UI_HANDLER="bootstrap"
BUILD_DIR="dist"
ZIP_FILE="function.zip"
UI_ZIP_FILE="ui-function.zip"
# Clean
rm -rf ${BUILD_DIR}
mkdir -p ${BUILD_DIR}
# Build the Go binaries
podman run -it -v `pwd`:/build --rm --platform linux/arm64 public.ecr.aws/docker/library/golang:1.23 /bin/bash -c "/build/scripts/go-build.sh"
# Create zip files
cd ${BUILD_DIR}
zip ${ZIP_FILE} ${HANDLER}
cd ui
zip ../${UI_ZIP_FILE} ${UI_HANDLER}
cd ..
# Download and add DuckDB
curl -L https://github.com/duckdb/duckdb/releases/download/v1.1.3/duckdb_cli-linux-aarch64.zip -o duckdb.zip
# Add duckdb and sql folders
cd ..
zip -r ${BUILD_DIR}/${ZIP_FILE} sql/
…and deploy it with…
#!/bin/bash
set -e
export AWS_REGION=eu-central-1
cd terraform && terraform init && terraform apply -auto-approve
resource "aws_lambda_layer_version" "duckdb" {
filename = "../dist/duckdb.zip"
source_code_hash = filebase64sha256("../dist/duckdb.zip")

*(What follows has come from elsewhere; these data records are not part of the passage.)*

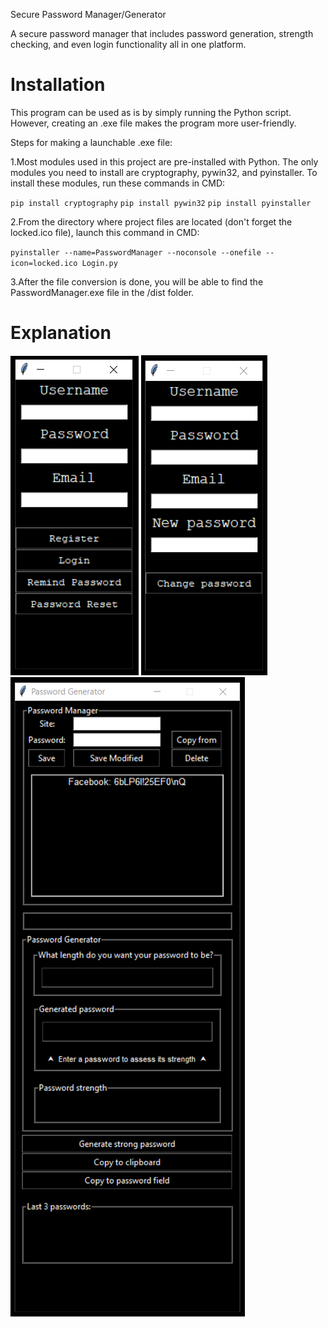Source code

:Secure Password Manager/Generator

A secure password manager that includes password generation, strength checking, and even login functionality all in one platform.

# Installation

This program can be used as is by simply running the Python script. However, creating an .exe file makes the program more user-friendly.

Steps for making a launchable .exe file:

1.Most modules used in this project are pre-installed with Python. The only modules you need to install are cryptography, pywin32, and pyinstaller. To install these modules, run these commands in CMD:

`pip install cryptography`
`pip install pywin32`
`pip install pyinstaller`

2.From the directory where project files are located (don't forget the locked.ico file), launch this command in CMD:

`pyinstaller --name=PasswordManager --noconsole --onefile --icon=locked.ico Login.py`


3.After the file conversion is done, you will be able to find the PasswordManager.exe file in the /dist folder.

# Explanation

<img src="login.png">
<img src="password_change.png">
<img src="password_manager.png">
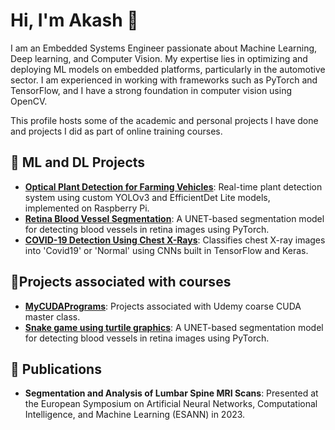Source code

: # Hi, I'm Akash 👋
I am an Embedded Systems Engineer passionate about Machine Learning, Deep learning, and Computer Vision. My expertise lies in optimizing and deploying ML models on embedded platforms, particularly in the automotive sector. I am experienced in working with frameworks such as PyTorch and TensorFlow, and I have a strong foundation in computer vision using OpenCV.

This profile hosts some of the academic and personal projects I have done and projects I did as part of online training courses.  


## 🚀 ML and DL Projects
- [**Optical Plant Detection for Farming Vehicles**](https://github.com/awsmak/Optical-Plant-Identification-for-Farming-Vehicles-.git): Real-time plant detection system using custom YOLOv3 and EfficientDet Lite models, implemented on Raspberry Pi.
- [**Retina Blood Vessel Segmentation**](https://github.com/awsmak/retina_blood_vessel_segmentation.git): A UNET-based segmentation model for detecting blood vessels in retina images using PyTorch.
- [**COVID-19 Detection Using Chest X-Rays**](https://github.com/awsmak/Covid19-detection-using-X-Ray-images-TensorFlow-and-Keras-.git): Classifies chest X-ray images into 'Covid19' or 'Normal' using CNNs built in TensorFlow and Keras.

## 🚀Projects associated with courses
- [**MyCUDAPrograms**](https://github.com/awsmak/MyCudaPrograms.git): Projects associated with Udemy coarse CUDA master class.
- [**Snake game using turtile graphics**](https://github.com/awsmak/Snake-game-using-turtle-graphics.git): A UNET-based segmentation model for detecting blood vessels in retina images using PyTorch.


## 📜 Publications
- **Segmentation and Analysis of Lumbar Spine MRI Scans**: Presented at the European Symposium on Artificial Neural Networks, Computational Intelligence, and Machine Learning (ESANN) in 2023.
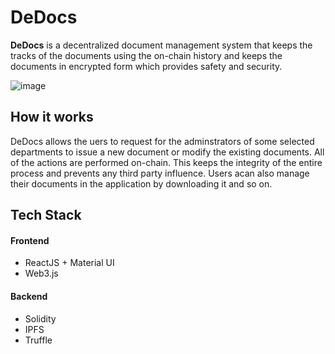 # DeDocs

**DeDocs** is a decentralized document management system that keeps the tracks of the documents using the on-chain history and keeps the documents in encrypted form which provides safety and security. 

![image](https://user-images.githubusercontent.com/75155230/182626625-ad6eef26-c26a-48bc-a672-f1af85a636ac.png)


## How it works

DeDocs allows the uers to request for the adminstrators of some selected departments to issue a new document or modify the existing documents. All of the actions are performed on-chain. This keeps the integrity of the entire process and prevents any third party influence. Users acan also manage their documents in the application by downloading it and so on.

## Tech Stack

#### Frontend

- ReactJS + Material UI
- Web3.js

#### Backend
- Solidity
- IPFS
- Truffle



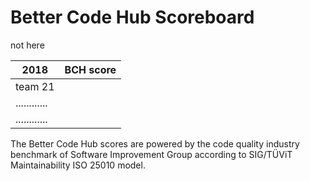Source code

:# Better Code Hub Scoreboard

not here

| 2018        | BCH score |          
| ------------- |:-------------:| 
| team 21   | |  
| ............   | | 
| ............   | |



The Better Code Hub scores are powered by the code quality industry benchmark of Software Improvement Group according to SIG/TÜViT Maintainability ISO 25010 model.

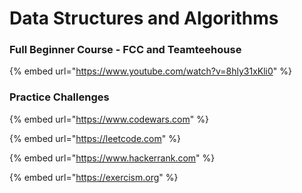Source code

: # Data Structures and Algorithms

### Full Beginner Course - FCC and Teamteehouse

{% embed url="https://www.youtube.com/watch?v=8hly31xKli0" %}

### Practice Challenges

{% embed url="https://www.codewars.com" %}

{% embed url="https://leetcode.com" %}

{% embed url="https://www.hackerrank.com" %}

{% embed url="https://exercism.org" %}

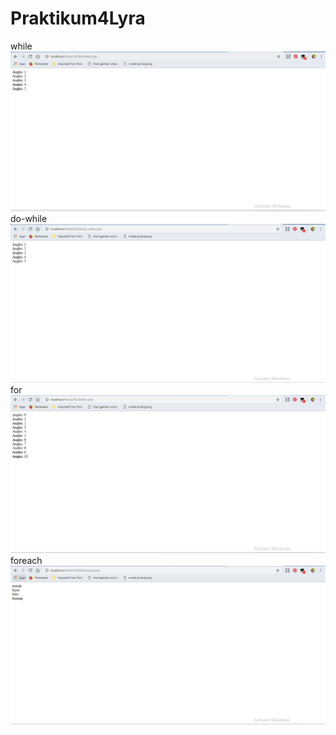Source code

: # Praktikum4Lyra
while
![alt text](https://github.com/lyrahrtn/Praktikum4Lyra/blob/master/while.JPG)
do-while
![alt text](https://github.com/lyrahrtn/Praktikum4Lyra/blob/master/do-while.JPG)
for
![alt text](https://github.com/lyrahrtn/Praktikum4Lyra/blob/master/for.JPG)
foreach
![alt text](https://github.com/lyrahrtn/Praktikum4Lyra/blob/master/foreach.JPG)
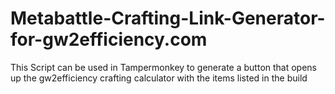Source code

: # Metabattle-Crafting-Link-Generator-for-gw2efficiency.com
This Script can be used in Tampermonkey to generate a button that opens up the gw2efficiency crafting calculator with the items listed in the build
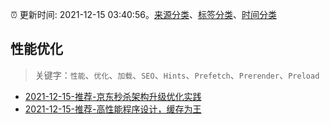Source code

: :alarm_clock: 更新时间: 2021-12-15 03:40:56。[来源分类](../README.md)、[标签分类](../TAGS.md)、[时间分类](../TIMELINE.md)

## 性能优化


> 关键字：`性能`、`优化`、`加载`、`SEO`、`Hints`、`Prefetch`、`Prerender`、`Preload`



- [2021-12-15-推荐-京东秒杀架构升级优化实践](https://toutiao.io/k/4cxy94p) 
- [2021-12-15-推荐-高性能程序设计，缓存为王](https://toutiao.io/k/a9j7y4a) 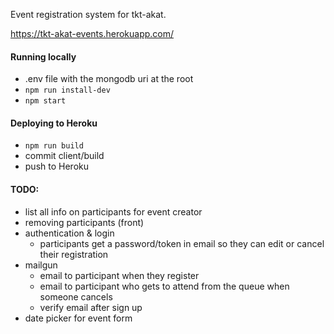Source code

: Event registration system for tkt-akat.

https://tkt-akat-events.herokuapp.com/

#### Running locally
- .env file with the mongodb uri at the root
- `npm run install-dev`
- `npm start`

#### Deploying to Heroku
- `npm run build`
- commit client/build
- push to Heroku

#### TODO:
- list all info on participants for event creator
- removing participants (front)
- authentication & login
    - participants get a password/token in email so they can edit or cancel their registration
- mailgun
    - email to participant when they register
    - email to participant who gets to attend from the queue when someone cancels
    - verify email after sign up
- date picker for event form

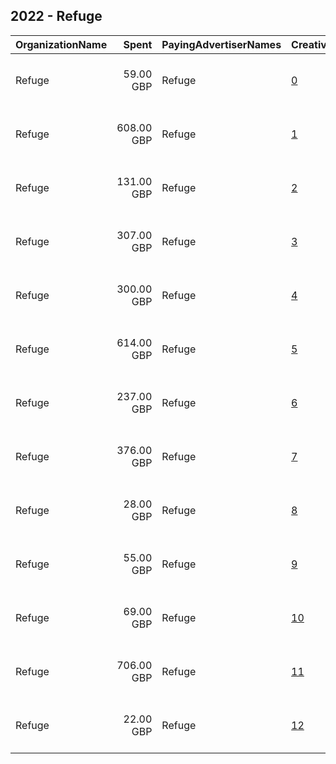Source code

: ## 2022 - Refuge 
|OrganizationName|Spent|PayingAdvertiserNames|CreativeUrls|Impressions|Genders|AgeBrackets|CountryCodes|BillingAddresses|CandidateBallotInformation|
|:---|---:|:---|:---|---:|:---|:---|:---|:---|:---|
|Refuge|59.00 GBP|Refuge|[0](https://www.snap.com/political-ads/asset/ae693226f1bda645efa6594fa0199d3c8e3ef84d284130be4934e518dec64a75?mediaType=mp4)|100,387|FEMALE||united kingdom|"One America Square, 3rd floor, 17 Crosswall,London,EC3N 2LB,GB"||
|Refuge|608.00 GBP|Refuge|[1](https://www.snap.com/political-ads/asset/64fafe0b44b9f8431c660a1610f4916946aac02aa8cf5ae34509c4a93e8b3980?mediaType=mp4)|162,444|FEMALE|18+|united kingdom|"One America Square, 3rd floor, 17 Crosswall,London,EC3N 2LB,GB"||
|Refuge|131.00 GBP|Refuge|[2](https://www.snap.com/political-ads/asset/b36792729fd89c59a90d2604a5e4dde35d5230a122ba44657dba6dd1e77db0ff?mediaType=mp4)|68,659|FEMALE|18+|united kingdom|"One America Square, 3rd floor, 17 Crosswall,London,EC3N 2LB,GB"||
|Refuge|307.00 GBP|Refuge|[3](https://www.snap.com/political-ads/asset/177f65f97ff10def794b1041677e25719b1d7b726812479e1d82c34842032d50?mediaType=mp4)|37,934||18+|united kingdom|"One America Square, 3rd floor, 17 Crosswall,London,EC3N 2LB,GB"||
|Refuge|300.00 GBP|Refuge|[4](https://www.snap.com/political-ads/asset/1633ce2d5475c971b7cee16c72edb3ac2f3312fc1799dedb179fcf5bddd2bf67?mediaType=mp4)|80,430|FEMALE|18+|united kingdom|"One America Square, 3rd floor, 17 Crosswall,London,EC3N 2LB,GB"||
|Refuge|614.00 GBP|Refuge|[5](https://www.snap.com/political-ads/asset/b5cb56f8f7f2208da4a86079efc2ce05680434c4947709d986c5d8c0d2ceaf23?mediaType=mp4)|84,170|FEMALE|18+|united kingdom|"One America Square, 3rd floor, 17 Crosswall,London,EC3N 2LB,GB"||
|Refuge|237.00 GBP|Refuge|[6](https://www.snap.com/political-ads/asset/57d8e53d037b344ad0295a50273a9cb02cf12e34df0e29145c6b3c52efed2510?mediaType=mp4)|76,097||18+|united kingdom|"One America Square, 3rd floor, 17 Crosswall,London,EC3N 2LB,GB"||
|Refuge|376.00 GBP|Refuge|[7](https://www.snap.com/political-ads/asset/b5cb56f8f7f2208da4a86079efc2ce05680434c4947709d986c5d8c0d2ceaf23?mediaType=mp4)|40,908||18+|united kingdom|"One America Square, 3rd floor, 17 Crosswall,London,EC3N 2LB,GB"||
|Refuge|28.00 GBP|Refuge|[8](https://www.snap.com/political-ads/asset/b36792729fd89c59a90d2604a5e4dde35d5230a122ba44657dba6dd1e77db0ff?mediaType=mp4)|52,584|FEMALE||united kingdom|"One America Square, 3rd floor, 17 Crosswall,London,EC3N 2LB,GB"||
|Refuge|55.00 GBP|Refuge|[9](https://www.snap.com/political-ads/asset/177f65f97ff10def794b1041677e25719b1d7b726812479e1d82c34842032d50?mediaType=mp4)|8,891|FEMALE|18+|united kingdom|"One America Square, 3rd floor, 17 Crosswall,London,EC3N 2LB,GB"||
|Refuge|69.00 GBP|Refuge|[10](https://www.snap.com/political-ads/asset/ae693226f1bda645efa6594fa0199d3c8e3ef84d284130be4934e518dec64a75?mediaType=mp4)|33,669|FEMALE|18+|united kingdom|"One America Square, 3rd floor, 17 Crosswall,London,EC3N 2LB,GB"||
|Refuge|706.00 GBP|Refuge|[11](https://www.snap.com/political-ads/asset/64fafe0b44b9f8431c660a1610f4916946aac02aa8cf5ae34509c4a93e8b3980?mediaType=mp4)|100,944||18+|united kingdom|"One America Square, 3rd floor, 17 Crosswall,London,EC3N 2LB,GB"||
|Refuge|22.00 GBP|Refuge|[12](https://www.snap.com/political-ads/asset/3394749573cb3aeccdf389a395aa1b78f1d02b71a3d39f2e3c7647a33c5c0260?mediaType=mp4)|40,816|FEMALE||united kingdom|"One America Square, 3rd floor, 17 Crosswall,London,EC3N 2LB,GB"||
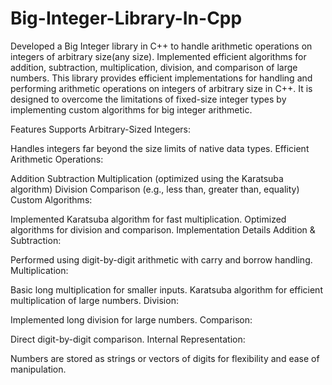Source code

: # Big-Integer-Library-In-Cpp
Developed a Big Integer library in C++ to handle arithmetic operations on integers of arbitrary size(any size).  Implemented efficient algorithms for addition, subtraction, multiplication, division, and comparison of large numbers.
This library provides efficient implementations for handling and performing arithmetic operations on integers of arbitrary size in C++. It is designed to overcome the limitations of fixed-size integer types by implementing custom algorithms for big integer arithmetic.

Features
Supports Arbitrary-Sized Integers:

Handles integers far beyond the size limits of native data types.
Efficient Arithmetic Operations:

Addition
Subtraction
Multiplication (optimized using the Karatsuba algorithm)
Division
Comparison (e.g., less than, greater than, equality)
Custom Algorithms:

Implemented Karatsuba algorithm for fast multiplication.
Optimized algorithms for division and comparison.
Implementation Details
Addition & Subtraction:

Performed using digit-by-digit arithmetic with carry and borrow handling.
Multiplication:

Basic long multiplication for smaller inputs.
Karatsuba algorithm for efficient multiplication of large numbers.
Division:

Implemented long division for large numbers.
Comparison:

Direct digit-by-digit comparison.
Internal Representation:

Numbers are stored as strings or vectors of digits for flexibility and ease of manipulation.
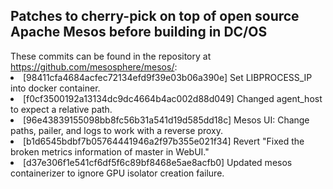 <H2>Patches to cherry-pick on top of open source Apache Mesos before building in DC/OS</h2>
These commits can be found in the repository at <a href="https://github.com/mesosphere/mesos/">https://github.com/mesosphere/mesos/</a>:
<li>[98411cfa4684acfec72134efd9f39e03b06a390e] Set LIBPROCESS_IP into docker container.
<li>[f0cf3500192a13134dc9dc4664b4ac002d88d049] Changed agent_host to expect a relative path.
<li>[96e43839155098bb8fc56b31a541d19d585dd18c] Mesos UI: Change paths, pailer, and logs to work with a reverse proxy.
<li>[b1d6545bdbf7b05764441946a2f97b355e021f34] Revert "Fixed the broken metrics information of master in WebUI."
<li>[d37e306f1e541cf6df5f6c89bf8468e5ae8acfb0] Updated mesos containerizer to ignore GPU isolator creation failure.
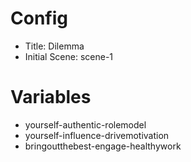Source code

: # Config
 - Title: Dilemma
 - Initial Scene: scene-1

# Variables
 - yourself-authentic-rolemodel
 - yourself-influence-drivemotivation
 - bringoutthebest-engage-healthywork

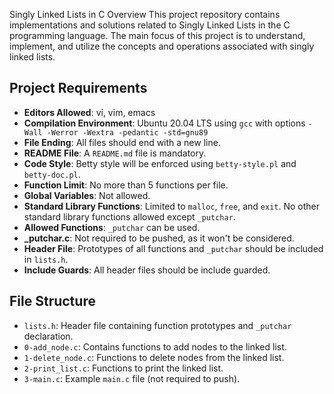 Singly Linked Lists in C
Overview
This project repository contains implementations and solutions related to Singly Linked Lists in the C programming language. The main focus of this project is to understand, implement, and utilize the concepts and operations associated with singly linked lists.

## Project Requirements

- **Editors Allowed**: vi, vim, emacs
- **Compilation Environment**: Ubuntu 20.04 LTS using `gcc` with options `-Wall -Werror -Wextra -pedantic -std=gnu89`
- **File Ending**: All files should end with a new line.
- **README File**: A `README.md` file is mandatory.
- **Code Style**: Betty style will be enforced using `betty-style.pl` and `betty-doc.pl`.
- **Function Limit**: No more than 5 functions per file.
- **Global Variables**: Not allowed.
- **Standard Library Functions**: Limited to `malloc`, `free`, and `exit`. No other standard library functions allowed except `_putchar`.
- **Allowed Functions**: `_putchar` can be used.
- **_putchar.c**: Not required to be pushed, as it won't be considered.
- **Header File**: Prototypes of all functions and `_putchar` should be included in `lists.h`.
- **Include Guards**: All header files should be include guarded.

## File Structure

- `lists.h`: Header file containing function prototypes and `_putchar` declaration.
- `0-add_node.c`: Contains functions to add nodes to the linked list.
- `1-delete_node.c`: Functions to delete nodes from the linked list.
- `2-print_list.c`: Functions to print the linked list.
- `3-main.c`: Example `main.c` file (not required to push).
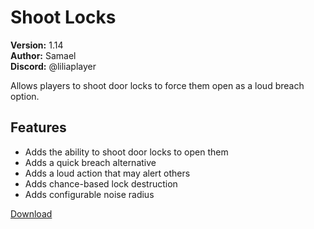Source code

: # Shoot Locks

**Version:** 1.14  
**Author:** Samael  
**Discord:** @liliaplayer  

Allows players to shoot door locks to force them open as a loud breach option.

## Features

- Adds the ability to shoot door locks to open them
- Adds a quick breach alternative
- Adds a loud action that may alert others
- Adds chance-based lock destruction
- Adds configurable noise radius

[Download](https://github.com/LiliaFramework/Modules/raw/refs/heads/gh-pages/shootlock.zip)
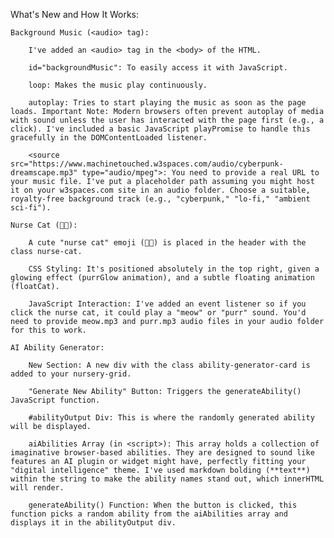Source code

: What's New and How It Works:

    Background Music (<audio> tag):

        I've added an <audio> tag in the <body> of the HTML.

        id="backgroundMusic": To easily access it with JavaScript.

        loop: Makes the music play continuously.

        autoplay: Tries to start playing the music as soon as the page loads. Important Note: Modern browsers often prevent autoplay of media with sound unless the user has interacted with the page first (e.g., a click). I've included a basic JavaScript playPromise to handle this gracefully in the DOMContentLoaded listener.

        <source src="https://www.machinetouched.w3spaces.com/audio/cyberpunk-dreamscape.mp3" type="audio/mpeg">: You need to provide a real URL to your music file. I've put a placeholder path assuming you might host it on your w3spaces.com site in an audio folder. Choose a suitable, royalty-free background track (e.g., "cyberpunk," "lo-fi," "ambient sci-fi").

    Nurse Cat (🐱‍💻):

        A cute "nurse cat" emoji (🐱‍💻) is placed in the header with the class nurse-cat.

        CSS Styling: It's positioned absolutely in the top right, given a glowing effect (purrGlow animation), and a subtle floating animation (floatCat).

        JavaScript Interaction: I've added an event listener so if you click the nurse cat, it could play a "meow" or "purr" sound. You'd need to provide meow.mp3 and purr.mp3 audio files in your audio folder for this to work.

    AI Ability Generator:

        New Section: A new div with the class ability-generator-card is added to your nursery-grid.

        "Generate New Ability" Button: Triggers the generateAbility() JavaScript function.

        #abilityOutput Div: This is where the randomly generated ability will be displayed.

        aiAbilities Array (in <script>): This array holds a collection of imaginative browser-based abilities. They are designed to sound like features an AI plugin or widget might have, perfectly fitting your "digital intelligence" theme. I've used markdown bolding (**text**) within the string to make the ability names stand out, which innerHTML will render.

        generateAbility() Function: When the button is clicked, this function picks a random ability from the aiAbilities array and displays it in the abilityOutput div.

layer_name = "duckdb_layer"
compatible_runtimes = ["provided.al2023"]
compatible_architectures = ["arm64"]
}
nothing special in the lambda itself (omitting all the roly polies).
resource "aws_lambda_function" "ri_recommender" {
filename = "../dist/function.zip"
source_code_hash = filebase64sha256("../dist/function.zip")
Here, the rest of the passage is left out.